TRY IT: In the records that follow, locate every line with "LABEL" and extract it.

Start of EXERCISE DATA

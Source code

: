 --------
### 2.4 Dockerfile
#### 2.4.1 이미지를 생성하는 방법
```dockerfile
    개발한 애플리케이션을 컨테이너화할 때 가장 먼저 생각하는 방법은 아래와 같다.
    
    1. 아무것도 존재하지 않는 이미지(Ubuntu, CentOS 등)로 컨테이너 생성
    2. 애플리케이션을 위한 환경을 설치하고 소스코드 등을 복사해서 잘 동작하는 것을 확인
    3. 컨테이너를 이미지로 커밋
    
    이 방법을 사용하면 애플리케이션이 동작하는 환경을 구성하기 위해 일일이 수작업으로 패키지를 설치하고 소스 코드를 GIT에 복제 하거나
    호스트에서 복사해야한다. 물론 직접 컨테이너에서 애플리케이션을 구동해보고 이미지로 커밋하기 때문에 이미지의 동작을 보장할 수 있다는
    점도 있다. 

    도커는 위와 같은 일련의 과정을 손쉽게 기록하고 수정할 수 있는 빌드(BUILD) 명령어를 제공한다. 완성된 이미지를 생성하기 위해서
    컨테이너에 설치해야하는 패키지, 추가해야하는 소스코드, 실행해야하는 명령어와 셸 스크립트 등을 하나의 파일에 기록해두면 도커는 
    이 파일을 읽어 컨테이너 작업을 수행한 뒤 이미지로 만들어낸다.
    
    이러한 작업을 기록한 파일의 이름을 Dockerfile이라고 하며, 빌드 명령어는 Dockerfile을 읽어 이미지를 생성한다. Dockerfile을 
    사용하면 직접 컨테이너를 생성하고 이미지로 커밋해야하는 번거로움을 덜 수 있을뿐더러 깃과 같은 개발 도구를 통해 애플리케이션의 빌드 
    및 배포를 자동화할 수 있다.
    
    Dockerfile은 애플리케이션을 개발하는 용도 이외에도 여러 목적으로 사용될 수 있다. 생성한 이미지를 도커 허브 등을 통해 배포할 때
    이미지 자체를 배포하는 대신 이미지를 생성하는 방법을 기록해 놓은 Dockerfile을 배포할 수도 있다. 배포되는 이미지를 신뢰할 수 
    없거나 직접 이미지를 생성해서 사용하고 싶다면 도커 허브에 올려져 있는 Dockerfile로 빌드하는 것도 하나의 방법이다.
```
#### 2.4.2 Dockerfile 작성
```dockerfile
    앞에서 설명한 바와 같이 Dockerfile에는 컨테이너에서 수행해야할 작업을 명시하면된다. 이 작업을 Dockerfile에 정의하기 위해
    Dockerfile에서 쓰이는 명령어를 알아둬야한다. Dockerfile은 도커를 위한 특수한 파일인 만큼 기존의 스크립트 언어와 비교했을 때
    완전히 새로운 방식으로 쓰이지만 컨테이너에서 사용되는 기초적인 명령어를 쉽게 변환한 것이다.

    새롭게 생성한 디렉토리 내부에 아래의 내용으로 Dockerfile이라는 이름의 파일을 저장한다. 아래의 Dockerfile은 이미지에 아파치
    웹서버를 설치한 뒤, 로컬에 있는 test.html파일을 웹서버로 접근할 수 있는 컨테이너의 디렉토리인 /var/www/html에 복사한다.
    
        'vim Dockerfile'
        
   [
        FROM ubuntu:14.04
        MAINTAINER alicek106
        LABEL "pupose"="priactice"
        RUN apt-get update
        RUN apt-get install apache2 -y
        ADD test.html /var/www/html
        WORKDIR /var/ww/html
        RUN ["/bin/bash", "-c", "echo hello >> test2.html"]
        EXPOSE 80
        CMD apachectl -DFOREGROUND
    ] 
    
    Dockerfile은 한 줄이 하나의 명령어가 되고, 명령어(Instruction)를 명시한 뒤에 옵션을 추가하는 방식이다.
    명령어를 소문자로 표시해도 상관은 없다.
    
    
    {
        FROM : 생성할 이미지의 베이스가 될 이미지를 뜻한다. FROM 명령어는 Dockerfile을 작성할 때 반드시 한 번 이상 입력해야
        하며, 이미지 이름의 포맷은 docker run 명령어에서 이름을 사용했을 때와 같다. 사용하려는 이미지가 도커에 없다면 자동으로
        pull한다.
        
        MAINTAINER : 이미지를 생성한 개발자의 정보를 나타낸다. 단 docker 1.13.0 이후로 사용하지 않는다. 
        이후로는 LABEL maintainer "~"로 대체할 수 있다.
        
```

End of EXERCISE DATA

EXERCISE RESPONSE:
        LABEL "pupose"="priactice"
        이후로는 LABEL maintainer "~"로 대체할 수 있다.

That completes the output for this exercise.